II. In these recesses, they had the advantage, both of outward peace, when others were in trouble, and of inward peace of conscience, when others were debauched with many conjurations and abjurations, combinations and confederacies, imposed and extracted by them that prevailed for the time, whereby they might both keep themselves free of ensnaring oaths, perfidious compliances, and associations with the wicked, and also entertain and encourage the oppressed for equity, who fled unto the sanctuary for safety. We find they refused to enter into league with malignant enemies. One memorable passage I shall insert (though strictly it belong not to this Period, as I distinguish it, yet falling out, within 80 years thereafter, in the time of the Culdees, it will not obscurely evidence the truth of this) Goranus the 45th king of Scots, earnestly dissuaded Lothus king of Picts to entertain the league with the Saxons, not only because they were treacherous and cruel, but because they were enemies to the country and to the religion they professed, concluding thus: Homini vero Christinano id longe omnium vinderi, etc.
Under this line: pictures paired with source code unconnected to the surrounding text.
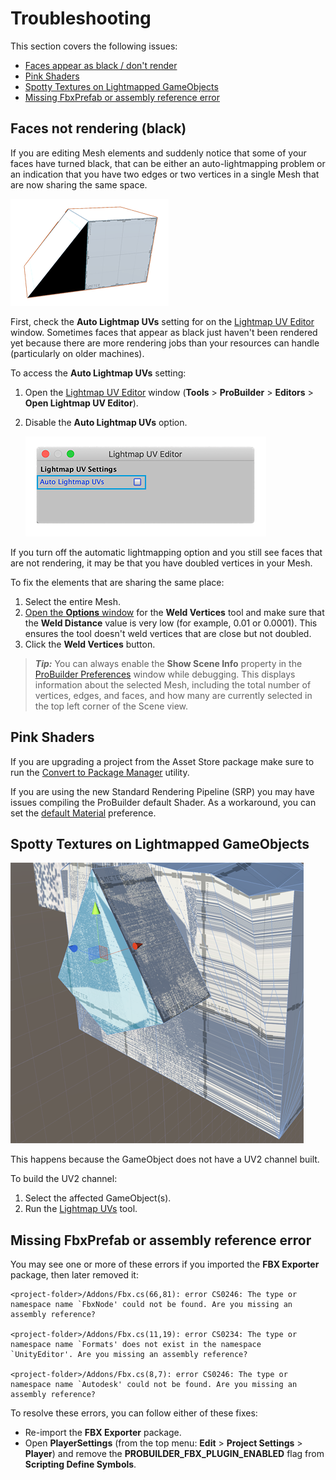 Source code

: # Troubleshooting

This section covers the following issues:

* [Faces appear as black / don't render](#norender)
* [Pink Shaders](#pink)
* [Spotty Textures on Lightmapped GameObjects](#spotty)
* [Missing FbxPrefab or assembly reference error](#fbx)



<a name="norender"></a>

## Faces not rendering (black)

If you are editing Mesh elements and suddenly notice that some of your faces have turned black, that can be either an auto-lightmapping problem or an indication that you have two edges or two vertices in a single Mesh that are now sharing the same space.

![Unrendered face](images/faq_black.png)

First, check the **Auto Lightmap UVs** setting for on the [Lightmap UV Editor](lightmap-uv.md) window. Sometimes faces that appear as black just haven't been rendered yet because there are more rendering jobs than your resources can handle (particularly on older machines).

To access the **Auto Lightmap UVs** setting:

1. Open the [Lightmap UV Editor](lightmap-uv.md) window (**Tools** > **ProBuilder** > **Editors** > **Open Lightmap UV Editor**).

2. Disable the **Auto Lightmap UVs** option.

	![Disable the Auto Generate option](images/faq-norender.png)

If you turn off the automatic lightmapping option and you still see faces that are not rendering, it may be that you have doubled vertices in your Mesh.

To fix the elements that are sharing the same place:

1. Select the entire Mesh.
2. [Open the **Options** window](workflow-edit.md#edit) for the **Weld Vertices** tool and make sure that the **Weld Distance** value is very low (for example, 0.01 or 0.0001). This ensures the tool doesn't weld vertices that are close but not doubled.
3. Click the **Weld Vertices** button.



> ***Tip:*** You can always enable the __Show Scene Info__ property in the [ProBuilder Preferences](preferences.md#info_overlay) window while debugging. This displays information about the selected Mesh, including the total number of vertices, edges, and faces, and how many are currently selected in the top left corner of the Scene view.



<a name="pink"></a>

## Pink Shaders

If you are upgrading a project from the Asset Store package make sure to run the [Convert to Package Manager](installing.md#convert-to-package-manager) utility.

If you are using the new Standard Rendering Pipeline (SRP) you may have issues compiling the ProBuilder default Shader. As a workaround, you can set the [default Material](preferences.md#defmat) preference.



<a name="spotty"></a>

## Spotty Textures on Lightmapped GameObjects

![bad lightmap uvs](images/BadLightmapUVs.png)

This happens because the GameObject does not have a UV2 channel built.

To build the UV2 channel:

1. Select the affected GameObject(s).
2. Run the [Lightmap UVs](Object_LightmapUVs.md) tool.



<a name="fbx"></a>

## Missing FbxPrefab or assembly reference error

You may see one or more of these errors if you imported the **FBX Exporter** package, then later removed it:

```
<project-folder>/Addons/Fbx.cs(66,81): error CS0246: The type or namespace name `FbxNode' could not be found. Are you missing an assembly reference?

<project-folder>/Addons/Fbx.cs(11,19): error CS0234: The type or namespace name `Formats' does not exist in the namespace `UnityEditor'. Are you missing an assembly reference?

<project-folder>/Addons/Fbx.cs(8,7): error CS0246: The type or namespace name `Autodesk' could not be found. Are you missing an assembly reference?
```

To resolve these errors, you can follow either of these fixes:

- Re-import the **FBX Exporter** package.
- Open **PlayerSettings** (from the top menu: **Edit** > **Project Settings** > **Player**) and remove the **PROBUILDER_FBX_PLUGIN_ENABLED** flag from **Scripting Define Symbols**.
But to a Christian nothing must seem more grievous, than to consent to such a covenant, as will extinguish the christian religion, and reduce the profane customs of the heathen, and arm wicked tyrants, the enemies of all humanity and piety, against God and his law. Whereupon Lothus was persuaded to relinquish the Saxons, Buchan, Histor, Rer. Scotic.

III. Though they were not for partaking in wicked unnecessary wars, without authority, or against it; yet we have ground to conclude, they were for war, and did maintain the principle of resisting tyranny; since there was never more of the practice of it, nor more happy resistances in any age, than in that; where we find, that, as their ancestors had frequently done before, so they also followed their footsteps, in resisting, reducing to order, repressing, and bringing to condign punishment tyrants and usurpers; and thought those actions, which their fathers did by the light of nature and dictates of reason, worthy of imitation, when they had the advantage of the light of revelation and dictates of faith; the one being indeed moderate and directed, but no ways contradicted by the other. Therefore we read, that, as their predecessors had done with Thereus the 8th king of Scotland whom they banished in the year before Christís incarnation 173; with Durstus the 11th king, whom they slew in battle in the year before Christ 107; Evenus the 3d, who was imprisoned, and died there, in the year before Christ 12; Dardanus the 20th king, who was taken in battle, beheaded by his own subjects, his head exposed to mockage, and his body cast into a sink, in the year of Christ 72; Luctatus the 22d king, who was slain for his lechery and tyranny in the year 110, Mogaldus the 23d king, slain in the year 113; Conarus the 24th king, a lecherous tyrant, died in prison in the year 249; Satrael the 26th king hanged in the year 159. So, after the Christian faith was publickly professed, they pursued Athirco the 29th king, when degenerate into tyranny, who was forced to kill himself in the year 231. They slew Nathalocus the 30th king, and cast him into a privy [toilet] in the year 241. They beheaded Romachus the 36th king, and carried about his head for a show in the year 348. As they did with many others afterwards, as witnesseth Buchanan, book 4th, Scottish history.

IV. Whence it is evident, that as they attained, even in these primitive times, and maintained the purity and freedom of their ministry, independent on Pope, Prelate, or any human supremacy (that Antichristian Hierarchy and Erastian blasphemy not being known in those days) so they contended for the order and boundaries of the magistracy, according to Godís appointment, and the fundamental constitutions of their government; and thought it their duty to shake off the yoke, and disown the authority of these Tyrants that destroyed the same. Yea, we find, that even for incapacity, stupidity and folly, they disowned the relation of a magistrate, and disposed of the government another way, as they did with Ethodius the 2d, whose authority they did own, but only to the title. See Buchanan in the before cited place.